A Gloomy Aftermath Portended
Even if the hostage episode has a happy end – and it must be said that the abducted Israeli soldier’s chances of being recovered alive fade with every passing day – it will no longer be possible to conceal in its aftermath how deeply the Israeli-Palestinian conflict has sunk into an abyss. There is no apparent answer to the big question, which is: who will the United States and Israel pick to fill the vacuum at the head of Palestinian government? Mahmoud Abbas is confined to the Gaza Strip under siege and has been exposed as a nonentity. His Fatah was caught red-handed taking an exorbitant sum for the kidnap and murder of an Israeli civilian teenager on behalf of the Gaza terrorist umbrella, the Popular Resistance Committees. Marwan Barghouti, hero of the Fatah’s armed wing, the al Aqsa Brigades, is serving six life sentences in an Israeli jail for terrorist murders. A Palestinian emergency government would be logical if there was a figure able to form one. However the difficulty of finding a strong and competent Iraqi leader able to cure the plague of terrorism is replicated for the Palestinians. Neither the Americans nor the Israelis have a candidate able enough to head a government in Ramallah and terminate Palestinian terrorism.
In any case, the Palestinian Authority has crashed, and Abbas, Dahlan – or even Barghouti – will be loath to pick up the pieces.
Even Hamas, whose Gazan leaders went into hiding to escape Israel’s mass arrests on the West Bank and Jerusalem, will be reluctant to move back into the offices they earned by winning the Palestinian general election last January. There is a growing movement in Hamas, Gaza and Damascus, which argues that the movement does not belong in government but in the battle arena, where it should conduct itself like a fighting Islamist organization and engage Israel and encroaching Western influence in direct combat.
Because of this trend, the United States and Israel may have to get set for repeat performances by various terrorist groups of the Hamas-led raid on Kerem Shalom Israeli post on Sunday, June 25, which left two Israeli soldiers dead and one in the hands of terrorists.

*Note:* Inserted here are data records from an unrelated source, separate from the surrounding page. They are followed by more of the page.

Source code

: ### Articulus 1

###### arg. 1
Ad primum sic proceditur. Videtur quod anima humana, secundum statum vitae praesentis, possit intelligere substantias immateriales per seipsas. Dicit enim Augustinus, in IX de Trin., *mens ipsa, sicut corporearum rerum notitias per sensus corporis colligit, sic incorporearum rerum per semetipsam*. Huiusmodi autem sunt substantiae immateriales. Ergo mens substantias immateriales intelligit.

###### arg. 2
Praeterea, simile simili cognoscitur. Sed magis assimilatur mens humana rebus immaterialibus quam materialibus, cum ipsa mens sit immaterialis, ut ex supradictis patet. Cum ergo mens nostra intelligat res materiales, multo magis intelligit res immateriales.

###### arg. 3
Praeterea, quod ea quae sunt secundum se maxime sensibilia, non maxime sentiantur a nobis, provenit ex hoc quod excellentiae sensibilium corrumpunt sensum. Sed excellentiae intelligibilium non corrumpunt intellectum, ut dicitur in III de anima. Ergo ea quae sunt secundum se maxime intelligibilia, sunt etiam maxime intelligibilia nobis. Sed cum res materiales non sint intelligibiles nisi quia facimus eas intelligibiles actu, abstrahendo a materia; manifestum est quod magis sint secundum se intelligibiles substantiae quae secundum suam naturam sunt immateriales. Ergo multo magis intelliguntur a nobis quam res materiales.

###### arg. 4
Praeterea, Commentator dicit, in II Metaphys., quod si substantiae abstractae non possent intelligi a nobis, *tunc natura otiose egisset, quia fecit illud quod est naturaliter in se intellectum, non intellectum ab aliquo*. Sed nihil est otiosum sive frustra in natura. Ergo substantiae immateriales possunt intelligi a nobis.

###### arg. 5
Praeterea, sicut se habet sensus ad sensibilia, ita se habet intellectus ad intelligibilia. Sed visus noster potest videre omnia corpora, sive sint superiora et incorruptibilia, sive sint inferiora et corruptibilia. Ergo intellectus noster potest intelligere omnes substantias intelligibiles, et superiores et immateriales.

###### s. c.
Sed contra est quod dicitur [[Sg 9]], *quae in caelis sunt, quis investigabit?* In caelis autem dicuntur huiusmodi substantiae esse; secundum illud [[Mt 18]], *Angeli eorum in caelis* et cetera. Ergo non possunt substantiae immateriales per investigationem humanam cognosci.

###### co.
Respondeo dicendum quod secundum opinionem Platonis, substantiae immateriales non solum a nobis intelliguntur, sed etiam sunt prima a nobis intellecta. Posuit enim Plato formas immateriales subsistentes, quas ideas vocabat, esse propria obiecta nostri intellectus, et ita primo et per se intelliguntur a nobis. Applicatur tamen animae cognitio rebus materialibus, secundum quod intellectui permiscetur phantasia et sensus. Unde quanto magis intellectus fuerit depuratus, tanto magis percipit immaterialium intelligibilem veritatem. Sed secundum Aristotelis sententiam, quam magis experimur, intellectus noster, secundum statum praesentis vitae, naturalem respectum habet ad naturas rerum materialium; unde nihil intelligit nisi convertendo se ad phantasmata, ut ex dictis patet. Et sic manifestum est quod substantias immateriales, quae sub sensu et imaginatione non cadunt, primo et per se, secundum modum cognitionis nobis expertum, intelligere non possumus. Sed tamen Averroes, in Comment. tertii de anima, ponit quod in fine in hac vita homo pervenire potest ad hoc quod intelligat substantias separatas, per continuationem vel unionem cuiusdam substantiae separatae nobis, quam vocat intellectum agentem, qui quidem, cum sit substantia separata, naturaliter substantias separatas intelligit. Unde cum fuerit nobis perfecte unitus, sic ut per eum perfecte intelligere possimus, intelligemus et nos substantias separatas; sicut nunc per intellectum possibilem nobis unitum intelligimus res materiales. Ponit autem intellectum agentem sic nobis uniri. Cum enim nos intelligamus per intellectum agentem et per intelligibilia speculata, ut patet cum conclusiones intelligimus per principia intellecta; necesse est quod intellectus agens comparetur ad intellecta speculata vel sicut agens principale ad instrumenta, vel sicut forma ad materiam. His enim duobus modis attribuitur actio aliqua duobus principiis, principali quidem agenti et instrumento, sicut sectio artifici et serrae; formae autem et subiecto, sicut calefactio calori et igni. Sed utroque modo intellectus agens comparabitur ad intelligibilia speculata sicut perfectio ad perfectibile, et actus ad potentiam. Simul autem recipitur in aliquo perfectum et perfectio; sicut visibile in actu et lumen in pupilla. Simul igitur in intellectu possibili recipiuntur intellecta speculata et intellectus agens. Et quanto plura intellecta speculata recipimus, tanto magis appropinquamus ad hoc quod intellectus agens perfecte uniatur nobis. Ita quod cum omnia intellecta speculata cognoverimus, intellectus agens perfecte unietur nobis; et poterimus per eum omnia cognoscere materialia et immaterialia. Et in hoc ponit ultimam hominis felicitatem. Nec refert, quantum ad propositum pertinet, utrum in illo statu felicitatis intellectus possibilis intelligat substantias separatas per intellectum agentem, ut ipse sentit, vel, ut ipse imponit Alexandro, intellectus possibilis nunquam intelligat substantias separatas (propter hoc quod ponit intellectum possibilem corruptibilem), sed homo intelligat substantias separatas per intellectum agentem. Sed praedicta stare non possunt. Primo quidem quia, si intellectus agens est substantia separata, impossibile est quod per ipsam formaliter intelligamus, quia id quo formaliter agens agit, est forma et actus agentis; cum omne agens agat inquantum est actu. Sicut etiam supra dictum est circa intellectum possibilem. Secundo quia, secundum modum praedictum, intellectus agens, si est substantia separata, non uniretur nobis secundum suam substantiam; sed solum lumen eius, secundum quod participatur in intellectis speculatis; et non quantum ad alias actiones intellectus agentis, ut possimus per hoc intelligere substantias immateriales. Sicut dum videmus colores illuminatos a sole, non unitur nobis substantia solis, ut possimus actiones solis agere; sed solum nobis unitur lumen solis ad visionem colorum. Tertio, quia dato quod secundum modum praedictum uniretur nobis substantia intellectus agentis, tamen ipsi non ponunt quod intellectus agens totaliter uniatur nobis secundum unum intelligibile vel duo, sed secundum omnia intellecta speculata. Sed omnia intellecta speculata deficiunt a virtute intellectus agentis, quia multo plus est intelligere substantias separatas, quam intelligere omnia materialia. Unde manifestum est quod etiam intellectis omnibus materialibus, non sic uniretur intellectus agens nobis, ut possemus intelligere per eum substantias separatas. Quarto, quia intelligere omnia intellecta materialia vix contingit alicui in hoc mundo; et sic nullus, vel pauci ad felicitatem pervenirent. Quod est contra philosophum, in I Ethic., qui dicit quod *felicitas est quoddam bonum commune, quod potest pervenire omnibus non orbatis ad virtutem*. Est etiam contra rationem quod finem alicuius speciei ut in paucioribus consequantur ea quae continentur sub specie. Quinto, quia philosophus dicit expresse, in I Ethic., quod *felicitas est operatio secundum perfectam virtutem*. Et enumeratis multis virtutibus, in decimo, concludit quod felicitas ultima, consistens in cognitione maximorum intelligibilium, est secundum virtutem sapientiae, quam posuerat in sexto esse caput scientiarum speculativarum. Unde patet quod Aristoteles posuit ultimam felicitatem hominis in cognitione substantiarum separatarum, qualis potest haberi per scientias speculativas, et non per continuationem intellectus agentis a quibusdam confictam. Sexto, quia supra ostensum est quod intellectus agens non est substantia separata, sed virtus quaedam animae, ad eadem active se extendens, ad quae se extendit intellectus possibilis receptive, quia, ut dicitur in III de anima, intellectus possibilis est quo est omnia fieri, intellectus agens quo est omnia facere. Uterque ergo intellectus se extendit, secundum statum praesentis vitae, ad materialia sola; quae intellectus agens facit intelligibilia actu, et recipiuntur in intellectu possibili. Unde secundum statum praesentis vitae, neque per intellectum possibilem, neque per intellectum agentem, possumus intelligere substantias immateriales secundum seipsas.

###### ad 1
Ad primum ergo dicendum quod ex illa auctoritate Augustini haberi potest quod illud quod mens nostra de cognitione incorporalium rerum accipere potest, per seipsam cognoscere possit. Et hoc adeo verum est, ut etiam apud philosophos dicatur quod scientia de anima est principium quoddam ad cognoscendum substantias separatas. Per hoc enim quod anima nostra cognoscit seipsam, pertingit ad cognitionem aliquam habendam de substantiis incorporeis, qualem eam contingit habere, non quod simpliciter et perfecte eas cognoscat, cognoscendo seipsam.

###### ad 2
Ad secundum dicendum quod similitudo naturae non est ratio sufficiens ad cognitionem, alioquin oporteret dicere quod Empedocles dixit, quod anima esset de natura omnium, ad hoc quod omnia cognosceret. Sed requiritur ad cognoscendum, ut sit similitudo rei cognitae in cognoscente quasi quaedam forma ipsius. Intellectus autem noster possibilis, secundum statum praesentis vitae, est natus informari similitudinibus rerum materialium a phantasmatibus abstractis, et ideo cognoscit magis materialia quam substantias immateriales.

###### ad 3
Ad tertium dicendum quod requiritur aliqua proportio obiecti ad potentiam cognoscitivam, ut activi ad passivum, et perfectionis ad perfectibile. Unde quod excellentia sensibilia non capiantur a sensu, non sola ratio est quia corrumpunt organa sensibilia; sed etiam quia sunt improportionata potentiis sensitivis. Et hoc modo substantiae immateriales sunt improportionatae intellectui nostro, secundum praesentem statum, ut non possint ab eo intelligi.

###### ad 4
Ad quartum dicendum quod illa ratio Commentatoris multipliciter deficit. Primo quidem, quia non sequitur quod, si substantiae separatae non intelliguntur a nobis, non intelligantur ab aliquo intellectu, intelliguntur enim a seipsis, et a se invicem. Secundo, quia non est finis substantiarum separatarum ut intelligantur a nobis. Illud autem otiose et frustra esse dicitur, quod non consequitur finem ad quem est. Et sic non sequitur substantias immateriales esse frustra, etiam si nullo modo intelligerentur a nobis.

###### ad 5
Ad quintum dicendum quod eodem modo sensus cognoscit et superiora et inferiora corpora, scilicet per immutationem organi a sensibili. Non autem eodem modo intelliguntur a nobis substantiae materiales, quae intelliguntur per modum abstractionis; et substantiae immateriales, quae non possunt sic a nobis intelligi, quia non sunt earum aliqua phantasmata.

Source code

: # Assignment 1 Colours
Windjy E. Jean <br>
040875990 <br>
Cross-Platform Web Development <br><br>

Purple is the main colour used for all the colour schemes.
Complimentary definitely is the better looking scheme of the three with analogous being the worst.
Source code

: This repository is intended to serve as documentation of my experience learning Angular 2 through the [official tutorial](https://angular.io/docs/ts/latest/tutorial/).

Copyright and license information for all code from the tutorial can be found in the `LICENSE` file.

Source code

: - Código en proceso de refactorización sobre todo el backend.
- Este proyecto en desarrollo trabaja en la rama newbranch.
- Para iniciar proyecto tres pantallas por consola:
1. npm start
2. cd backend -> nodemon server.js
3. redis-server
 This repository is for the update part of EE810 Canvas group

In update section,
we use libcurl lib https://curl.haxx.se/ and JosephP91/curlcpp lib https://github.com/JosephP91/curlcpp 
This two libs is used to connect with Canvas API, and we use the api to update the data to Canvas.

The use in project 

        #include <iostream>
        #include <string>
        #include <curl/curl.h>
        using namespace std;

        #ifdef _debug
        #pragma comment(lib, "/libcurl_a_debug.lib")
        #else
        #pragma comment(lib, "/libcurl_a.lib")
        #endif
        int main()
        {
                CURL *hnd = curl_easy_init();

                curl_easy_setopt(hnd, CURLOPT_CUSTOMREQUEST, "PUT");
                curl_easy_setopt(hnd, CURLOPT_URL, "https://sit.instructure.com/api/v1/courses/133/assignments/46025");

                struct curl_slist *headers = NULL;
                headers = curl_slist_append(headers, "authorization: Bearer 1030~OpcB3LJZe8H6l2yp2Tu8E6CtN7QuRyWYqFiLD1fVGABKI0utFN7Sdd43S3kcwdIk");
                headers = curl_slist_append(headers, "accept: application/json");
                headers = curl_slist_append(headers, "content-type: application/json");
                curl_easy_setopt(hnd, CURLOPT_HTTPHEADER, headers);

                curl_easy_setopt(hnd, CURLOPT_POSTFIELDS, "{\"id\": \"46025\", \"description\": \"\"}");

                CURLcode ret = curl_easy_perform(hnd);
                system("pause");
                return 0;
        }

At Hamas training facilities, teams have been drilling small-scale, deadly raids across Israel’s borders to murder and kidnap Israelis, as well as mega-attacks. Israel will be provoked into cross-border reprisals. This deadly cycle of violence will spiral unless a strong leader is found to govern the Palestinians and cure their deeply ingrained terrorist violence and anarchic tendencies. But no such prospect is in sight.